NEW YORK, January 2, 2026, 07:20 ET
- Nvidia has sought more H200 chip output after Chinese tech firms placed orders topping 2 million units for 2026, sources said.
- Samsung says it is in close talks to supply next-generation HBM4 memory to Nvidia as the AI hardware race intensifies.
- Strategists say 2026 gains hinge on whether AI infrastructure spending translates into profits, keeping Nvidia in the spotlight.
Nvidia has approached Taiwan Semiconductor Manufacturing Co to ramp production of its H200 artificial-intelligence chips after Chinese tech companies ordered more than 2 million units for 2026, sources said. Nvidia has about 700,000 units in stock and has priced China-bound H200 variants around $27,000 per chip, the sources said. TSMC is expected to start work on expanded output in the second quarter, one person said, as Beijing weighs whether to approve imports after Washington recently cleared H200 exports to China with a fee. Reuters
The scramble for supply lands as investors reset portfolios for 2026 after the S&P 500 rose more than 16% in 2025, powered in part by AI-linked megacaps such as Nvidia. Strategists say the next leg depends on whether corporate capital spending — known as capex — keeps delivering returns. “If companies start to pull back on the capex … you’re probably looking at more of a flat or even a modestly down year,” said Jeff Buchbinder, chief equity strategist at LPL Financial. Reuters
Nvidia’s chips sit at the heart of the AI boom, supplying the computing horsepower used to train and run large models. That makes its order book and supply chain an early read on whether big spending plans by cloud firms and enterprises are holding up.
The China push also highlights a familiar pressure point for the sector: policy and capacity can matter as much as demand. A sudden change in export approvals, or a bottleneck at a key supplier, can ripple through the AI hardware stack and into earnings expectations.
Samsung Electronics, one of the world’s biggest memory makers, said customers have praised the competitiveness of its next-generation high-bandwidth memory chips, known as HBM4, and reiterated it is in close talks to supply the product to Nvidia. Rival SK Hynix led the HBM market in the third quarter of 2025 with 53% share, ahead of Samsung at 35% and Micron at 11%, Counterpoint Research data cited by Reuters showed. Reuters
HBM is a type of stacked memory designed to sit close to processors, helping feed data fast enough for AI workloads. In plain terms, if GPUs are the engines, HBM is the fuel line — and shortages can cap how many servers can be shipped.
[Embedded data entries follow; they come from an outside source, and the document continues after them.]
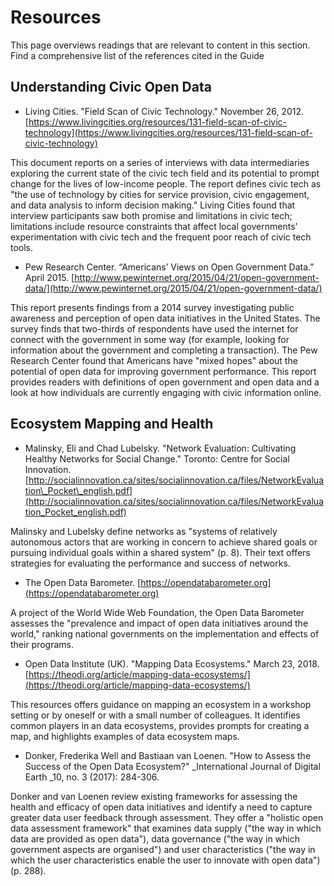 # Resources

This page overviews readings that are relevant to content in this section. Find a comprehensive list of the references cited in the Guide 

## **Understanding Civic Open Data**

* Living Cities. "Field Scan of Civic Technology." November 26, 2012. [https://www.livingcities.org/resources/131-field-scan-of-civic-technology](https://www.livingcities.org/resources/131-field-scan-of-civic-technology)

This document reports on a series of interviews with data intermediaries exploring the current state of the civic tech field and its potential to prompt change for the lives of low-income people. The report defines civic tech as "the use of technology by cities for service provision, civic engagement, and data analysis to inform decision making." Living Cities found that interview participants saw both promise and limitations in civic tech; limitations include resource constraints that affect local governments' experimentation with civic tech and the frequent poor reach of civic tech tools.

* Pew Research Center. “Americans’ Views on Open Government Data.” April 2015. [http://www.pewinternet.org/2015/04/21/open-government-data/](http://www.pewinternet.org/2015/04/21/open-government-data/)

This report presents findings from a 2014 survey investigating public awareness and perception of open data initiatives in the United States. The survey finds that two-thirds of respondents have used the internet for connect with the government in some way \(for example, looking for information about the government and completing a transaction\). The Pew Research Center found that Americans have "mixed hopes" about the potential of open data for improving government performance. This report provides readers with definitions of open government and open data and a look at how individuals are currently engaging with civic information online.

## **Ecosystem Mapping and Health**

* Malinsky, Eli and Chad Lubelsky. "Network Evaluation: Cultivating Healthy Networks for Social Change." Toronto: Centre for Social Innovation. [http://socialinnovation.ca/sites/socialinnovation.ca/files/NetworkEvaluation\_Pocket\_english.pdf](http://socialinnovation.ca/sites/socialinnovation.ca/files/NetworkEvaluation_Pocket_english.pdf)

Malinsky and Lubelsky define networks as "systems of relatively autonomous actors that are working in concern to achieve shared goals or pursuing individual goals within a shared system" \(p. 8\). Their text offers strategies for evaluating the performance and success of networks.

* The Open Data Barometer. [https://opendatabarometer.org](https://opendatabarometer.org)

A project of the World Wide Web Foundation, the Open Data Barometer assesses the "prevalence and impact of open data initiatives around the world," ranking national governments on the implementation and effects of their programs.

* Open Data Institute \(UK\). "Mapping Data Ecosystems." March 23, 2018. [https://theodi.org/article/mapping-data-ecosystems/](https://theodi.org/article/mapping-data-ecosystems/)

This resources offers guidance on mapping an ecosystem in a workshop setting or by oneself or with a small number of colleagues. It identifies common players in an data ecosystems, provides prompts for creating a map, and highlights examples of data ecosystem maps.

* Donker, Frederika Well and Bastiaan van Loenen. "How to Assess the Success of the Open Data Ecosystem?" \_International Journal of Digital Earth \_10, no. 3 \(2017\): 284-306.

Donker and van Loenen review existing frameworks for assessing the health and efficacy of open data initiatives and identify a need to capture greater data user feedback through assessment. They offer a "holistic open data assessment framework" that examines data supply \("the way in which data are provided as open data"\), data governance \("the way in which government aspects are organised"\) and user characteristics \("the way in which the user characteristics enable the user to innovate with open data"\) \(p. 288\).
A MarketBeat.com analysis republished by Investing.com argued Nvidia is trying to widen its role beyond selling GPUs, pointing to moves into software and broader infrastructure alongside its core chip business. The analysis highlighted the company’s Intel investment and a licensing-and-talent deal with AI chip startup Groq, as well as a bigger push into inference — the stage where trained models generate answers for users — and robotics tooling. Investing.com
For investors, that strategy cuts both ways. Broader products can deepen customer ties and create recurring software revenue, but they also raise execution risk and put more scrutiny on whether AI spending produces measurable gains.
Nvidia shares were down about 0.5% in premarket trading on Friday, after a volatile finish to 2025 for many AI-linked stocks.
The next catalysts for the broader market arrive quickly, with a U.S. jobs report due on January 9 and inflation and fourth-quarter earnings season close behind — events that can reset expectations for interest rates and valuations. Reuters
In the near term, traders are watching whether Nvidia can translate headline demand into shipments without fresh supply constraints, and whether the policy backdrop for China sales stays stable. Developments in memory supply and foundry capacity are likely to be just as important as new product launches.